The findings come after Ethiopian Prime Minister Abiy Ahmed conceded Eritrean armed forces were operating in the Tigray region.
CONTENT WARNING: This article contains references to rape.
Members of Australia's Tigrayan community have described their horror as more disturbing details of human rights abuses emerge from the troubled region in northern Ethiopia.
More than 500 cases of rape have been reported to five clinics in Tigray following major unrest in the region, according to the United Nations.
Wafaa Said, deputy UN aid coordinator in Ethiopia, warned diplomats that the actual numbers were likely to be much higher.
“Women say they have been raped by armed actors, they also told stories of gang rape, rape in front of family members and men being forced to rape their own family members under the threat of violence,” Ms Said told a UN briefing in New York.
Earlier this week, the Ethiopian Human Rights Commission (EHRC), a government-affiliated but independent agency, released its preliminary findings on the suspected killings of over 100 civilians in the town of Axum.
The report is a corroboration of earlier investigations by Amnesty International and Human Rights Watch.
'It's a nightmare'
Mahtut Yaynu's mother has just escaped from Tigray, but her grandparents and other extended family are still there.
Ms Yaynu said her grandparents still regularly see soldiers in their area.

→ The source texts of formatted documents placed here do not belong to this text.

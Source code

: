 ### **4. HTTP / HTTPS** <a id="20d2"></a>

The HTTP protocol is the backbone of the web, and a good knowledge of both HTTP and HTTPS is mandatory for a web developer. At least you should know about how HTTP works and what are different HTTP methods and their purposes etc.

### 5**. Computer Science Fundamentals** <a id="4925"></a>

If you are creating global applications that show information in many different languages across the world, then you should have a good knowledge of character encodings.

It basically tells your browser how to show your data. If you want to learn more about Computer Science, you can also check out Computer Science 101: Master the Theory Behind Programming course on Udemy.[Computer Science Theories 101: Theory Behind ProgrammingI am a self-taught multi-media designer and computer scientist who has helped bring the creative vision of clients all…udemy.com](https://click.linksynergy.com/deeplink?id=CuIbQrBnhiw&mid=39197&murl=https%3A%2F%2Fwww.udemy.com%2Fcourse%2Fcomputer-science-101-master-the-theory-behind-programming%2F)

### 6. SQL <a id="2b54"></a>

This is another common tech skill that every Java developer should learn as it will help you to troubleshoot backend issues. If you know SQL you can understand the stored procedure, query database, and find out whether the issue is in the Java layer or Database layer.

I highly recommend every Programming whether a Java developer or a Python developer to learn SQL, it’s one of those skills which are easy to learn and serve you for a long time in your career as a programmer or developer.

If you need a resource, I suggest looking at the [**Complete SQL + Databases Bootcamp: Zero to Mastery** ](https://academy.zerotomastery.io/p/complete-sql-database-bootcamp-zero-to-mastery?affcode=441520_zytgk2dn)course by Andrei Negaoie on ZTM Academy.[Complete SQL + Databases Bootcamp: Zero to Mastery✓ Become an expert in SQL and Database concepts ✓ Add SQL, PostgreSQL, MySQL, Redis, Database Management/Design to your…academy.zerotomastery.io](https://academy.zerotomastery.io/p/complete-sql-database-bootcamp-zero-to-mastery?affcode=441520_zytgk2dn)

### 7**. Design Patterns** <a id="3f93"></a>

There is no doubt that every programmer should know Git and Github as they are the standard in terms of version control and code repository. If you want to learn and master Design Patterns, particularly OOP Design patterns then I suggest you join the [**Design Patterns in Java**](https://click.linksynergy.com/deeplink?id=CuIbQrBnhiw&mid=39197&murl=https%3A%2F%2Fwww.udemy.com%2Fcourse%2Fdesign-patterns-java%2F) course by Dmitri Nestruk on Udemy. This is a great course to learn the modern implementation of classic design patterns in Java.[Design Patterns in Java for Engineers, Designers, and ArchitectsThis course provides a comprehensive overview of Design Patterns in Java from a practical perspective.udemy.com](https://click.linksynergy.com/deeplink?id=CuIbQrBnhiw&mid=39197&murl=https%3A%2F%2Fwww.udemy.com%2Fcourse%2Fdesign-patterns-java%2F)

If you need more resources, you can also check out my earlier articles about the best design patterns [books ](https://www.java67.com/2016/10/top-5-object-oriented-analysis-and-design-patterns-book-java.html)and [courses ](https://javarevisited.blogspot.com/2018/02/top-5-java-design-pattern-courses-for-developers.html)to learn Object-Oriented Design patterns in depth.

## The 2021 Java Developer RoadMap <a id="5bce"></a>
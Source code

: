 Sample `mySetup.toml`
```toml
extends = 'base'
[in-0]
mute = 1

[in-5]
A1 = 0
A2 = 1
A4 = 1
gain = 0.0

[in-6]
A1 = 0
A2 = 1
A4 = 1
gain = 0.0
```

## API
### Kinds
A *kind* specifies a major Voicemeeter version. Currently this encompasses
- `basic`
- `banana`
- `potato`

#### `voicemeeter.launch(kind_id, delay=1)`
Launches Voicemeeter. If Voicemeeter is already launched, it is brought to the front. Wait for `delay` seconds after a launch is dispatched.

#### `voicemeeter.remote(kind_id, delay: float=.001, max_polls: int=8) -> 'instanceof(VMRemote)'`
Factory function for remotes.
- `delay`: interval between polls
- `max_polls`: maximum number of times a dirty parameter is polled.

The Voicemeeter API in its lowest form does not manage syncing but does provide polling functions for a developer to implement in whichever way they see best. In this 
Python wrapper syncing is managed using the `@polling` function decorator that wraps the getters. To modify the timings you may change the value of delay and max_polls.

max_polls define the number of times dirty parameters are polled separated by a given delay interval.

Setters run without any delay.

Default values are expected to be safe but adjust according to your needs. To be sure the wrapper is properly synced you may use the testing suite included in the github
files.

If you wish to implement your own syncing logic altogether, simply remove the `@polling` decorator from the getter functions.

"They see bodies on the streets, and they've been prohibited from burying them for two or three days," she said.
"I was able to speak to my grandparents a week ago, and then the lines were closed. We've noticed that every time the government makes a move like deploying more troops, the lines are cut."
Ms Yaynu on Thursday organised a protest in Canberra aimed at urging the Australian government to apply pressure against the Ethiopian government so that troops are withdrawn from Tigray.
She also wants alleged crimes against humanity to be investigated by the United Nations.
She said the Tigrayan community will continue to protest and push for the Australian government to take a "stronger stance".
Human rights abuses
Fighting in Tigray broke out in November, after Tigray held regional elections which the federal government called illegal.
Government troops were sent to quell attacks by the region's former governing party, the Tigray People's Liberation Front (TPLF).
Eritrean troops also entered the conflict with fears they would be attacked by the TPLF, which played a dominant role in the 1998-2000 war with Eritrea.
The EHRC's report contains harrowing accounts of Tigrayan civilians killed by Eritrean soldiers.
It establishes that the town of Axum was hosting internally-displaced persons from other parts of Tigray, as well as celebrants preparing for an annual Ethiopian Orthodox Christian festival.
From 19 November, witnesses sighted Ethiopian and Eritrean troops entering the town, forcing staff from at least two hospitals to flee due to heavy fighting.
Those who stayed told investigators Ethiopian and Eritrean soldiers looted the hospitals and shot a man in the bed of an emergency ward.
The report contains testimony from residents who tried to recover the bodies of people killed, but were prevented from doing so because of Eritrean gunfire.
According to one witness account, a man who was going out to get food was shot and run over by a tank.
Those killed were left in the streets for days to decompose, with one account detailing a body being eaten by hyenas.
Amnesty International Australia's Rose Kulak says the killings were "coordinated and systematic", aimed at terrorising the population into submission.
“In our view, the indiscriminate shelling of Axum by Ethiopian and Eritrean troops may amount to war crimes, and the mass execution of Axum civilians by Eritrean troops may amount to crimes against humanity."
Médecins Sans Frontières has also detailed an incident of apparent extrajudicial killings.
Karline Kleijer, the organisation's Head of Emergencies, says MSF staff witnessed the killings of at least four men who were dragged off public buses and executed by Ethiopian soldiers on 23 March.
The allegations have come to light after Ethiopia's Prime Minister Abiy Ahmed acknowledged for the first time that troops from Eritrea were in the region.
Both countries had denied that troops crossed the border for months.
Mr Ahmed said he had spoken to the Eritrean government about the allegations of war crimes.
"After the Eritrean army crossed the border and was operating in Ethiopia, any damage it did to our people was unacceptable," AFP quotes him as saying.
The Prime Minister also said soldiers who raped women will be held responsible.
Beryihun Degu, the Chargé d'Affaires of the Ethiopian Embassy in Canberra, told SBS News that the TPLF was to blame for the conflict.
"The TPLF initially attacked the government's Northern Command, which was protecting the country," Mr Degu said.
"The allegations being made against the government are mostly unfounded. There may be a grain of truth but that is highly inflated and exaggerated."
Mr Degu also said his government was working with aid organisations and the United Nations to carry out investigations into the alleged abuses.
"There is no impediment to humanitarian institutions… international organisations can work in cooperation with Ethiopian institutions," he said.
SBS News contacted the Eritrean Consulate for comment.